So, the “slope” \(\beta_1\) is really capturing the shift in the deterministic portion of the model from one group to the other. This coincides with the interpretation of the slope discussed in Chapter 18 — \(\beta_1\) represents the change in the mean response when moving from one group to another. That is, the slope represents the difference in the average response between the two groups.
Suppose we have a simple linear regression model (Equation 17.3) with a quantitative response and a single indicator variable as the sole predictor. Then, the intercept represents the average response for the reference group, and the slope represents the difference in the average response between the two groups.
This shift in the mean response is illustrated in Figure 21.1. The “line” is really connecting the sample mean response of each group.
21.2 Including Multiple Precitors
The real power of the model in Equation 10.1 is our ability to generalize it to encompass multiple predictors and various types of relationships. That is, suppose that instead of being interested in the marginal relationship between the bracketed duration and the magnitude of the corresponding earthquake we are interested in isolating the effect of the magnitude on the bracketed duration:
On average, does the bracketed duration change as the magnitude of the corresponding earthquake changes if the location remains the same distance from the center of the earthquake?
This question is asking if there is an effect of the magnitude of the earthquake above and beyond the impact due to a locations distance from the epicenter. This question requires a model which has multiple predictors. What bracketed duration would we expect given the magnitude and epicentral distance? We extend the simple linear model to include an additional predictor:
\[(\text{Bracketed Duration})_i = \beta_0 + \beta_1(\text{Magnitude})_i + \beta_2(\text{Epicentral Distance})_i + \varepsilon_i. \tag{21.2}\]
This more complex model is more difficult to visualize, but conceptually it is similar to the simple linear model in Equation 17.3. Given a value for the magnitude and epicentral distance, we can predict the bracketed duration; the model for the data generating process allows both variables to contribute to the bracketed duration. Our model for the data generating process also allows for random noise to contribute to the bracketed duration; that is, there will still be unexplained variability. One way of envisioning what this model does is to think about taking the linear relationship we previously had and observing that we are now saying that the deterministic portion of the model for the data generating process differs for each group of observations which have a different epicentral distance. For example, consider all locations which were located 10 km away from the center of an earthquake; for this group of earthquakes, Equation 21.2 suggests the bracketed duration is generated by
\[ \begin{aligned} (\text{Bracketed Duration})_i &= \beta_0 + \beta_1(\text{Magnitude})_i + \beta_2(10) + \varepsilon_i \\ &= \left(\beta_0 + 10\beta_2\right) + \beta_1(\text{Magnitude})_i + \varepsilon_i. \end{aligned} \]
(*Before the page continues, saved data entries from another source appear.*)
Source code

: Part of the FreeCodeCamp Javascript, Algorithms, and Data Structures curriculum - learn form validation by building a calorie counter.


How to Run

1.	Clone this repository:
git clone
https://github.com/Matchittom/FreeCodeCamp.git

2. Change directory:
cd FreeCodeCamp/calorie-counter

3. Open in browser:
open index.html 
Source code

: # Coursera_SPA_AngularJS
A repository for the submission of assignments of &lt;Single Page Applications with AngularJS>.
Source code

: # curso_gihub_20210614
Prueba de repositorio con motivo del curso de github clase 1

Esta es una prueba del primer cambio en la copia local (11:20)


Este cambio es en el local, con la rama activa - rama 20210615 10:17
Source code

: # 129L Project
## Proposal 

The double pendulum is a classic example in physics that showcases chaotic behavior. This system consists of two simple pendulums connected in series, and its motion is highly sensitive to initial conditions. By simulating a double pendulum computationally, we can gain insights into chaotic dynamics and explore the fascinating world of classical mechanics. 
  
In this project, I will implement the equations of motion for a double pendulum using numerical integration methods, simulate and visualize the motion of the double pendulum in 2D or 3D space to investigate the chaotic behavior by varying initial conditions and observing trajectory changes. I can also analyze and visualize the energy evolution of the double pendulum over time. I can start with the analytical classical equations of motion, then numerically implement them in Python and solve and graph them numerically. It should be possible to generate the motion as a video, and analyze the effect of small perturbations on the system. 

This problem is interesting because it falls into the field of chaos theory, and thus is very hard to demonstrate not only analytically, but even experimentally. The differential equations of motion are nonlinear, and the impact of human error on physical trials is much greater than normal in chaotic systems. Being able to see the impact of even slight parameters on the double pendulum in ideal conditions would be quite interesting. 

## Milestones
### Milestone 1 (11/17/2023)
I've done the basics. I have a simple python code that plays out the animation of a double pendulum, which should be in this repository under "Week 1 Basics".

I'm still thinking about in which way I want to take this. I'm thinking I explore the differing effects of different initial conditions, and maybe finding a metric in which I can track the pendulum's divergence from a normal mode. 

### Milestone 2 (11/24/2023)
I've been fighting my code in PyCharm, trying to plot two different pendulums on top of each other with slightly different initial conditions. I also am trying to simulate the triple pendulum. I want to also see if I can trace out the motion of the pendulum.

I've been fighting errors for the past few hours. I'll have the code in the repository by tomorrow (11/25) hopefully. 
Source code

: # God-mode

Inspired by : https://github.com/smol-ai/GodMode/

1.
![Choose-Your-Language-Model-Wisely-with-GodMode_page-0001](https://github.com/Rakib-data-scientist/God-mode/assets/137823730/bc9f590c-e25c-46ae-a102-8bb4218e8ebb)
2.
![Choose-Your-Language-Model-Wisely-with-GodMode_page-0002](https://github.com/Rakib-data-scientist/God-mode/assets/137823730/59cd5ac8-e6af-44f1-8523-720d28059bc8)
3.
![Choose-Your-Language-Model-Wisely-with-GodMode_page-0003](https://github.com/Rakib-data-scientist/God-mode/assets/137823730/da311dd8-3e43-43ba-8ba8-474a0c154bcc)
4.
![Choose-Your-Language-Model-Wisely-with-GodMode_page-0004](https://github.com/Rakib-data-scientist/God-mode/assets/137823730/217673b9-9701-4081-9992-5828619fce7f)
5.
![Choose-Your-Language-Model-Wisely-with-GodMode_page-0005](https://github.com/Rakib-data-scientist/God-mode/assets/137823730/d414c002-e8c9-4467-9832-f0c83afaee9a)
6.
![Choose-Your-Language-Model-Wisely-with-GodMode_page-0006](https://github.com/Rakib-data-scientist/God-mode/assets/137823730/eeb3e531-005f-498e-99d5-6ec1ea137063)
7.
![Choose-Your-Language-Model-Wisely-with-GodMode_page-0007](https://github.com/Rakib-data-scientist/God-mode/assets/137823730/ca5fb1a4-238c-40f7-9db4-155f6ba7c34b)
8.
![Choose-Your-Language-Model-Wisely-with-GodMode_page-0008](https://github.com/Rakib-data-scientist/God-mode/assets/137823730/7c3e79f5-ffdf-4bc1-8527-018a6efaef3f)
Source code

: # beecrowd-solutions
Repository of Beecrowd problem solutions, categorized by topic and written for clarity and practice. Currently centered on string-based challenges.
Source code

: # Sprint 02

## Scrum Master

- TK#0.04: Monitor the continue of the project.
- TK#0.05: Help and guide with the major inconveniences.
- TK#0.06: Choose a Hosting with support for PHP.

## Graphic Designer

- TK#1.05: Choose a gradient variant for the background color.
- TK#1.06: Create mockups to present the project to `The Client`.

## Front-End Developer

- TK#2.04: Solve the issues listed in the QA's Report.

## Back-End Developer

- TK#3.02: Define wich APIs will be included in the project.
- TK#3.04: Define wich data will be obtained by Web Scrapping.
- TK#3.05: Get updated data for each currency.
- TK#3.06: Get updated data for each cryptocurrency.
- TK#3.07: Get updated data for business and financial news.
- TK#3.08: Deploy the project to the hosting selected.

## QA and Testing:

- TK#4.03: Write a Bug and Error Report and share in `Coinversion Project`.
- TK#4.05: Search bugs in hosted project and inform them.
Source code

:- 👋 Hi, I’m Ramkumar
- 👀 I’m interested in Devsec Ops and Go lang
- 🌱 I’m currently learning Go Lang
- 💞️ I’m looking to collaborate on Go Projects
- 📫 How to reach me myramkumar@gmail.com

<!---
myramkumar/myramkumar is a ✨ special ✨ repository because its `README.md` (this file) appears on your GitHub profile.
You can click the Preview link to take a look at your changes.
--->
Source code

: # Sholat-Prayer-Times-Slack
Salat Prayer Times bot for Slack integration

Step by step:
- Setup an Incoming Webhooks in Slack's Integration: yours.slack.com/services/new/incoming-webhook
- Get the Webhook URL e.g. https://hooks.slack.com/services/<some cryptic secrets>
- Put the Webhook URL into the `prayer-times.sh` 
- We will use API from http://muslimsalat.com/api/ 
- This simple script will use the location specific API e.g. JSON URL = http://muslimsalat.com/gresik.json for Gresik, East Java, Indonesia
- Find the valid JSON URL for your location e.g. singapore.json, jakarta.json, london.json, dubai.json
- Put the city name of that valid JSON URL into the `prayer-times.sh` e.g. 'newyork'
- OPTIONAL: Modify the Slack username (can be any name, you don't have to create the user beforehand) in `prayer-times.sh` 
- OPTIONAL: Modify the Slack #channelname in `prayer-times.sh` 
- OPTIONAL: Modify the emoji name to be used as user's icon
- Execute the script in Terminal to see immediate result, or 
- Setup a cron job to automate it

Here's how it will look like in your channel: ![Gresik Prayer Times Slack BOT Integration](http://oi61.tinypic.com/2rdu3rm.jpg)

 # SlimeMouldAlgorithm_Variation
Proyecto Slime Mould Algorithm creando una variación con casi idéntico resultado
Similarly, if we only consider locations which were located 32 km away from the center of an earthquake, then Equation 21.2 suggests the bracketed duration is generate by
\[ \begin{aligned} (\text{Bracketed Duration})_i &= \beta_0 + \beta_1(\text{Magnitude})_i + \beta_2(32) + \varepsilon_i \\ &= \left(\beta_0 + 32\beta_2\right) + \beta_1(\text{Magnitude})_i + \varepsilon_i. \end{aligned} \]
Figure 21.2 represents this graphically for a range of potential epicentral distances. Essentially, the relationship between the bracketed duration and the magnitude shifts depending on the epicentral distance. The overall trend is similar (the lines are parallel), but where the line is located is really dependent upon the distance of the location from the earthquake. Note that while Figure 21.2 chooses particular values for the epicentral distance, we could have easily made an analogous graphic which chooses values for the magnitude and envisions the relationship between the bracketed duration and the epicentral distance for each of these choices.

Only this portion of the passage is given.